Question

A ring of mass $m$ can freely slide on a smooth vertical rod. The ring is symmetrically attached with two springs (as shown in the figure) each of spring constant $k$ . Each spring makes an angle $\theta $ with the horizontal. What will be the time period of the ring if it is slightly displaced vertically?
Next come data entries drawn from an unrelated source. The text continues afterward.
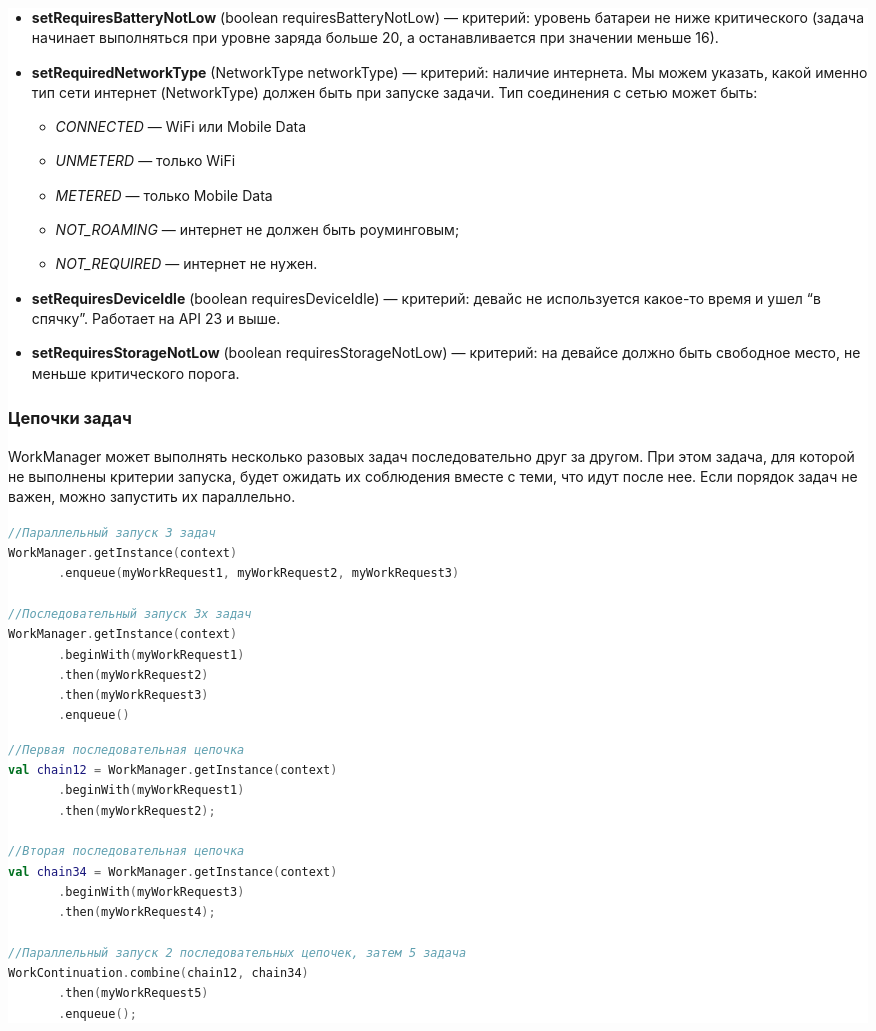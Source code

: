 - **setRequiresBatteryNotLow** (boolean requiresBatteryNotLow) — критерий: уровень батареи не ниже критического (задача начинает выполняться при уровне заряда больше 20, а останавливается при значении меньше 16).

- **setRequiredNetworkType** (NetworkType networkType) — критерий: наличие интернета. Мы можем указать, какой именно тип сети интернет (NetworkType) должен быть при запуске задачи. Тип соединения с сетью может быть:

    - *CONNECTED* — WiFi или Mobile Data

    - *UNMETERD* — только WiFi

    - *METERED* — только Mobile Data

    - *NOT_ROAMING* — интернет не должен быть роуминговым;

    - *NOT_REQUIRED* — интернет не нужен.

- **setRequiresDeviceIdle** (boolean requiresDeviceIdle) — критерий: девайс не используется какое-то время и ушел “в спячку”. Работает на API 23 и выше.

- **setRequiresStorageNotLow** (boolean requiresStorageNotLow) — критерий: на девайсе должно быть свободное место, не меньше критического порога.

### Цепочки задач

WorkManager может выполнять несколько разовых задач последовательно друг за другом. При этом задача, для которой не выполнены критерии запуска, будет ожидать их соблюдения вместе с теми, что идут после нее. Если порядок задач не важен, можно запустить их параллельно.

```kotlin
//Параллельный запуск 3 задач
WorkManager.getInstance(context)
       .enqueue(myWorkRequest1, myWorkRequest2, myWorkRequest3)

//Последовательный запуск 3х задач
WorkManager.getInstance(context)
       .beginWith(myWorkRequest1)
       .then(myWorkRequest2)
       .then(myWorkRequest3)
       .enqueue()
```

```kotlin
//Первая последовательная цепочка
val chain12 = WorkManager.getInstance(context)
       .beginWith(myWorkRequest1)
       .then(myWorkRequest2);
 
//Вторая последовательная цепочка
val chain34 = WorkManager.getInstance(context)
       .beginWith(myWorkRequest3)
       .then(myWorkRequest4);
 
//Параллельный запуск 2 последовательных цепочек, затем 5 задача
WorkContinuation.combine(chain12, chain34)
       .then(myWorkRequest5)
       .enqueue();
```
• A. $2\pi \sqrt{\frac{m}{2 k}}$
• B. $2\pi \sqrt{\frac{m}{k}}$
• C. $2\pi \sqrt{\frac{2 m}{k sin^{2} \theta }}$
• D. $2\pi \sqrt{\frac{m}{2 k sin^{2} \theta }}$

Answer 1

Answer: (D)

If ring is pulled below the current position by displacement $y$ then elongation in the spring will be $x$ (for small displacement).
$y=xsin\theta $ ...(1)
If ring is displaced along $y$ ,
$ma=2kysin\theta $
$\Rightarrow ma=2kxsin^{2}\theta $
$\Rightarrow a=\left(\frac{2 k \left(sin\right)^{2} \theta }{m}\right)x$
$\Rightarrow \left(\omega \right)^{2}=\left(\frac{2 k \left(sin\right)^{2} \theta }{m}\right)$
Therefore, $T=2\pi \sqrt{\frac{m}{2 k sin^{2} \theta }}$